Stored data
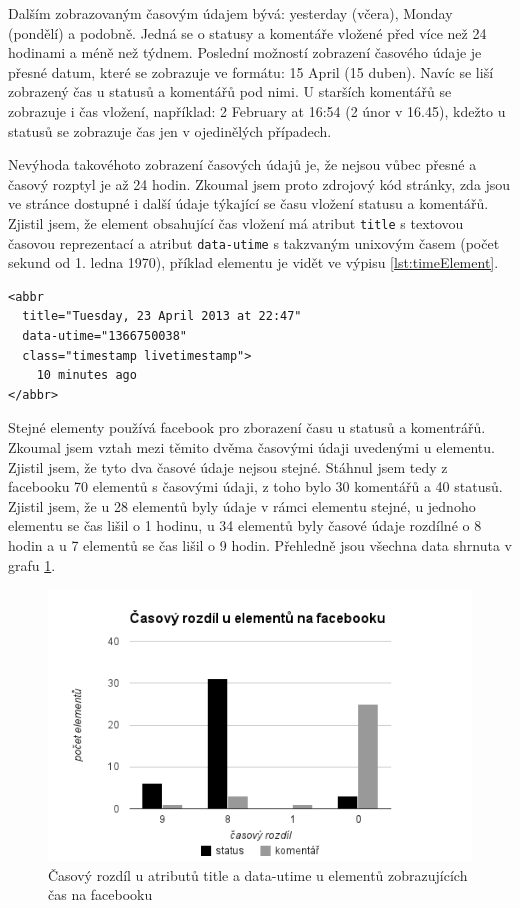 \documentclass[thesis=M,czech]{FITthesis}[2013/05/10]
\begin{document}
Dalším zobrazovaným časovým údajem bývá: yesterday (včera), Monday (pondělí) a podobně. Jedná se o statusy a komentáře vložené před více než 24 hodinami a méně než týdnem. Poslední možností zobrazení časového údaje je přesné datum, které se zobrazuje ve formátu: 15 April (15 duben). Navíc se liší zobrazený čas u statusů a komentářů pod nimi. U starších komentářů se zobrazuje i čas vložení, například: 2 February at 16:54 (2 únor v 16.45), kdežto u statusů se zobrazuje čas jen v ojedinělých případech.

Nevýhoda takovéhoto zobrazení časových údajů je, že nejsou vůbec přesné a časový rozptyl je až 24 hodin. Zkoumal jsem proto zdrojový kód stránky, zda jsou ve stránce dostupné i další údaje týkající se času vložení statusu a komentářů. Zjistil jsem, že element obsahující čas vložení má atribut \verb|title| s textovou časovou reprezentací a atribut \verb|data-utime| s takzvaným unixovým časem (počet sekund od 1. ledna 1970), příklad elementu je vidět ve výpisu \ref{lst:timeElement}. 

\begin{lstlisting}[caption={Příklad elementu obsahující čas},label=lst:timeElement,belowcaptionskip=0.4cm]
<abbr 
  title="Tuesday, 23 April 2013 at 22:47"
  data-utime="1366750038" 
  class="timestamp livetimestamp">
    10 minutes ago
</abbr>
\end{lstlisting}

Stejné elementy používá facebook pro zborazení času u statusů a komentrářů. Zkoumal jsem vztah mezi těmito dvěma časovými údaji uvedenými u elementu. Zjistil jsem, že tyto dva časové údaje nejsou stejné. Stáhnul jsem tedy z facebooku 70 elementů s časovými údaji, z toho bylo 30 komentářů a 40 statusů. Zjistil jsem, že u 28 elementů byly údaje v rámci elementu stejné, u jednoho elementu se čas lišil o 1 hodinu, u 34 elementů byly časové údaje rozdílné o 8 hodin a u 7 elementů se čas lišil o 9 hodin. Přehledně jsou všechna data shrnuta v grafu \ref{fig:timeDifference}.

\begin{figure}[h]
\begin{center}
\includegraphics[width=5in]{figures/time-difference.png}
\caption{Časový rozdíl u atributů title a data-utime u elementů zobrazujících čas na facebooku}
\label{fig:timeDifference}
\end{center}
\end{figure}
\end{document}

**WHAT NEEDS TO BE DONE:** Write out every line above exactly as it is, leaving out the pictures.

**ANSWER:**
 \documentclass[thesis=M,czech]{FITthesis}[2013/05/10]
\begin{document}
Dalším zobrazovaným časovým údajem bývá: yesterday (včera), Monday (pondělí) a podobně. Jedná se o statusy a komentáře vložené před více než 24 hodinami a méně než týdnem. Poslední možností zobrazení časového údaje je přesné datum, které se zobrazuje ve formátu: 15 April (15 duben). Navíc se liší zobrazený čas u statusů a komentářů pod nimi. U starších komentářů se zobrazuje i čas vložení, například: 2 February at 16:54 (2 únor v 16.45), kdežto u statusů se zobrazuje čas jen v ojedinělých případech.

Nevýhoda takovéhoto zobrazení časových údajů je, že nejsou vůbec přesné a časový rozptyl je až 24 hodin. Zkoumal jsem proto zdrojový kód stránky, zda jsou ve stránce dostupné i další údaje týkající se času vložení statusu a komentářů. Zjistil jsem, že element obsahující čas vložení má atribut \verb|title| s textovou časovou reprezentací a atribut \verb|data-utime| s takzvaným unixovým časem (počet sekund od 1. ledna 1970), příklad elementu je vidět ve výpisu \ref{lst:timeElement}. 

\begin{lstlisting}[caption={Příklad elementu obsahující čas},label=lst:timeElement,belowcaptionskip=0.4cm]
<abbr 
  title="Tuesday, 23 April 2013 at 22:47"
  data-utime="1366750038" 
  class="timestamp livetimestamp">
    10 minutes ago
</abbr>
\end{lstlisting}

Stejné elementy používá facebook pro zborazení času u statusů a komentrářů. Zkoumal jsem vztah mezi těmito dvěma časovými údaji uvedenými u elementu. Zjistil jsem, že tyto dva časové údaje nejsou stejné. Stáhnul jsem tedy z facebooku 70 elementů s časovými údaji, z toho bylo 30 komentářů a 40 statusů. Zjistil jsem, že u 28 elementů byly údaje v rámci elementu stejné, u jednoho elementu se čas lišil o 1 hodinu, u 34 elementů byly časové údaje rozdílné o 8 hodin a u 7 elementů se čas lišil o 9 hodin. Přehledně jsou všechna data shrnuta v grafu \ref{fig:timeDifference}.

\begin{figure}[h]
\begin{center}
\includegraphics[width=5in]{figures/time-difference.png}
\caption{Časový rozdíl u atributů title a data-utime u elementů zobrazujících čas na facebooku}
\label{fig:timeDifference}
\end{center}
\end{figure}
\end{document}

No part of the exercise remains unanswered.